● **Task instructions**: Quote the line containing "## 1. Split" and all lines that follow it in the listing below, exactly as written.

● **Provided records**:
□ □ □ □ □

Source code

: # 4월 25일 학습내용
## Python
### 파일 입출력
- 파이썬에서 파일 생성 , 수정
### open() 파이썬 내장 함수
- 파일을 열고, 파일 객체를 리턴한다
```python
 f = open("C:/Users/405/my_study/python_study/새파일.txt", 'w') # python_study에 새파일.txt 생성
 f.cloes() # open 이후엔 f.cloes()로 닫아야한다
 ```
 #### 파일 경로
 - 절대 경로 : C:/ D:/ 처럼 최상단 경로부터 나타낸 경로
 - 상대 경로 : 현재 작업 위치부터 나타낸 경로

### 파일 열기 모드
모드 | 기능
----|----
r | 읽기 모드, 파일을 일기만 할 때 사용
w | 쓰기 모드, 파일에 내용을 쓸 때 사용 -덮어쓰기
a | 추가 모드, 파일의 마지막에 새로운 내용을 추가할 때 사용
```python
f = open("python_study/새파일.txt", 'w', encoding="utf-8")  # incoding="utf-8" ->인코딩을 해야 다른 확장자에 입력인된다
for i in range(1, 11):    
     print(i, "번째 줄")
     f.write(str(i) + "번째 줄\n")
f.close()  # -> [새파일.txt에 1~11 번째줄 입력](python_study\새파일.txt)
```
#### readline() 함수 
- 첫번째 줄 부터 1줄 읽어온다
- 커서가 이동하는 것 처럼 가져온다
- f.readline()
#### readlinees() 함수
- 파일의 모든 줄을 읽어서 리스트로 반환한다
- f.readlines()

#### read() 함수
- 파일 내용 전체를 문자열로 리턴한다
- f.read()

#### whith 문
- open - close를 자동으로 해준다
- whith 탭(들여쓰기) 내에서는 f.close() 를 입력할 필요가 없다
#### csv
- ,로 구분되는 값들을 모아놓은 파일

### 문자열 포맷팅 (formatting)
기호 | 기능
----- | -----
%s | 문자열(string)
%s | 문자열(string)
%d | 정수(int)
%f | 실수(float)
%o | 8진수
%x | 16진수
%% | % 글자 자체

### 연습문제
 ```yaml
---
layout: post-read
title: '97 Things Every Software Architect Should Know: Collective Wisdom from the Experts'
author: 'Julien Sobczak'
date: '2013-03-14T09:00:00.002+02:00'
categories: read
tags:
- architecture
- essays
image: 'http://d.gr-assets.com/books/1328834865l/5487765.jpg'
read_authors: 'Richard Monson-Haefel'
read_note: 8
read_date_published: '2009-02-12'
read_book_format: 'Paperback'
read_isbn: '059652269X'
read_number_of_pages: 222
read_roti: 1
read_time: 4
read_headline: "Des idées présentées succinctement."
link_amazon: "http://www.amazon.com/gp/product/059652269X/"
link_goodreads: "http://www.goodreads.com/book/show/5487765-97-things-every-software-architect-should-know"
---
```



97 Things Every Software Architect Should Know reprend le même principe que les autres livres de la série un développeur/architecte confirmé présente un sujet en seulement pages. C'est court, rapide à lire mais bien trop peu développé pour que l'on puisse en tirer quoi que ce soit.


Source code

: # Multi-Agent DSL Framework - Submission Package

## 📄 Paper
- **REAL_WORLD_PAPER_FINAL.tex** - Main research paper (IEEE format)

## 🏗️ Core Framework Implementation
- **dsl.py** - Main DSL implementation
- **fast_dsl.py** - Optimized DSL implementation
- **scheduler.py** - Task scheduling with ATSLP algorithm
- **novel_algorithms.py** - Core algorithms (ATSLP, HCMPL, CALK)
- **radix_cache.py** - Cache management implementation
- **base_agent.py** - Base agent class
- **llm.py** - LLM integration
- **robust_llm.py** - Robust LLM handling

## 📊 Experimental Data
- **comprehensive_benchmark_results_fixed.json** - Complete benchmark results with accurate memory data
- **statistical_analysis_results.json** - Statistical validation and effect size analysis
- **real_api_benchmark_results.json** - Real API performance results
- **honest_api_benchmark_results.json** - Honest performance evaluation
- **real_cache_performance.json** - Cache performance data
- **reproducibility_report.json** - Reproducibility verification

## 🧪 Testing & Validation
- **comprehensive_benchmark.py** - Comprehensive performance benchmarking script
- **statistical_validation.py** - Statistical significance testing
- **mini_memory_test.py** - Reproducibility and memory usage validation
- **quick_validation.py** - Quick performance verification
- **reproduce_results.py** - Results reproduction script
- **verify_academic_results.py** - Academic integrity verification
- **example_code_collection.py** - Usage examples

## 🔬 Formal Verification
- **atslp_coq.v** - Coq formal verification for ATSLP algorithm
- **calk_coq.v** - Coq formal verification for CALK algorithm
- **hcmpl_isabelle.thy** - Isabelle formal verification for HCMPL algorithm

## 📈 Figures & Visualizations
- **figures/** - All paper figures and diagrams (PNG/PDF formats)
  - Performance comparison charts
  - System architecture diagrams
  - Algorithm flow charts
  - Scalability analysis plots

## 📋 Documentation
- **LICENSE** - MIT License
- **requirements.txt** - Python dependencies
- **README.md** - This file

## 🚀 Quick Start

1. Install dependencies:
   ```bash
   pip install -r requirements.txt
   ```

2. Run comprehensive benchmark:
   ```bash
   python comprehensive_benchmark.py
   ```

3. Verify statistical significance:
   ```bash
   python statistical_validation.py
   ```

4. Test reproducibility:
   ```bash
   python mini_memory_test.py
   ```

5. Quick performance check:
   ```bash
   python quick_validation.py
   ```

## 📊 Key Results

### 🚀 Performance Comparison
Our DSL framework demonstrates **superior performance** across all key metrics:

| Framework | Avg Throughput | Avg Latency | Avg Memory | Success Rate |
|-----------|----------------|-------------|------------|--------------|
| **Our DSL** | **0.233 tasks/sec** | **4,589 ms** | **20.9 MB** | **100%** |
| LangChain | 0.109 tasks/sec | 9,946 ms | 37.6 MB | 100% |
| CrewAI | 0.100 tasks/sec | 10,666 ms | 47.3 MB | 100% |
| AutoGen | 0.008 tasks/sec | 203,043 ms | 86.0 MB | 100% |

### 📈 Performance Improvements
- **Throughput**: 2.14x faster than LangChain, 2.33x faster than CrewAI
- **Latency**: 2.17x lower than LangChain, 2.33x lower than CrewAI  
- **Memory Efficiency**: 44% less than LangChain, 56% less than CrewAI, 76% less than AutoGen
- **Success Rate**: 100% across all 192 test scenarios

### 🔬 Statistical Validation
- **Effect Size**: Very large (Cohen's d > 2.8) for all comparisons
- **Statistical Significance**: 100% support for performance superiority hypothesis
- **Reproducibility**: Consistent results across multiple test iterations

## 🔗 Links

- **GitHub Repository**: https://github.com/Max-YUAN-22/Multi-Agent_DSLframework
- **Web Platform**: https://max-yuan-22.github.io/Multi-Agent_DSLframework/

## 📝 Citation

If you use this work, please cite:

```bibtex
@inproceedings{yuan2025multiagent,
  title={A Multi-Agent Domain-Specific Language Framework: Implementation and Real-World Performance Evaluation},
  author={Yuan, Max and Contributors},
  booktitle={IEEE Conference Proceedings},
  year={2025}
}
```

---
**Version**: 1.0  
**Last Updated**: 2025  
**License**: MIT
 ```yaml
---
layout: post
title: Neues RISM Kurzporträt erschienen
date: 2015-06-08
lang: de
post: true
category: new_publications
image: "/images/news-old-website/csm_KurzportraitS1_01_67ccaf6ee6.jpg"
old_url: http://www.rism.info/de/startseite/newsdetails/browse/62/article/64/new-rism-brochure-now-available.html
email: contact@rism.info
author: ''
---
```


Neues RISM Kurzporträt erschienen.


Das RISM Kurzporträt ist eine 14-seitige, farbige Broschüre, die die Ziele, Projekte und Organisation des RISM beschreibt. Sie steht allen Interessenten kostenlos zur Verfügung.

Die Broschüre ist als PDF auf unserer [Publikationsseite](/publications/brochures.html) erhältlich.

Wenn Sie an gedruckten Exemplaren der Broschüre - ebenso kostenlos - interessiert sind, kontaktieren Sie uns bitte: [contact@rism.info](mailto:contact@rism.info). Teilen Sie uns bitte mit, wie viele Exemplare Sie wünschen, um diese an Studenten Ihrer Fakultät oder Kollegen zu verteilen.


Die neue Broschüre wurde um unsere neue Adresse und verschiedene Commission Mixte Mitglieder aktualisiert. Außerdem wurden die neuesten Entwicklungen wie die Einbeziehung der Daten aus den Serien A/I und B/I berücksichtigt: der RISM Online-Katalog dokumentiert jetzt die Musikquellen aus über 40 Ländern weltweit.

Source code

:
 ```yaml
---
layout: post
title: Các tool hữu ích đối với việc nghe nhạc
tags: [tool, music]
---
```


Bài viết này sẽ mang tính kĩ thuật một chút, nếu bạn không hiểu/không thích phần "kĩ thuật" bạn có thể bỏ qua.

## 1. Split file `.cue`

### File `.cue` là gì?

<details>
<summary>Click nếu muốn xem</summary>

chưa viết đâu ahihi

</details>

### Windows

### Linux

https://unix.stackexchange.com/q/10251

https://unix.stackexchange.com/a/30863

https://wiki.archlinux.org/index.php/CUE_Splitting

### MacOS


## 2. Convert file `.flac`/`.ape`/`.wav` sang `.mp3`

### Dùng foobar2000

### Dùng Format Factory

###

□ □ □ □ □

● **Solution for this task**:
## 1. Split file `.cue`

### File `.cue` là gì?

<details>
<summary>Click nếu muốn xem</summary>

chưa viết đâu ahihi

</details>

### Windows

### Linux

https://unix.stackexchange.com/q/10251

https://unix.stackexchange.com/a/30863

https://wiki.archlinux.org/index.php/CUE_Splitting

### MacOS


## 2. Convert file `.flac`/`.ape`/`.wav` sang `.mp3`

### Dùng foobar2000

### Dùng Format Factory

###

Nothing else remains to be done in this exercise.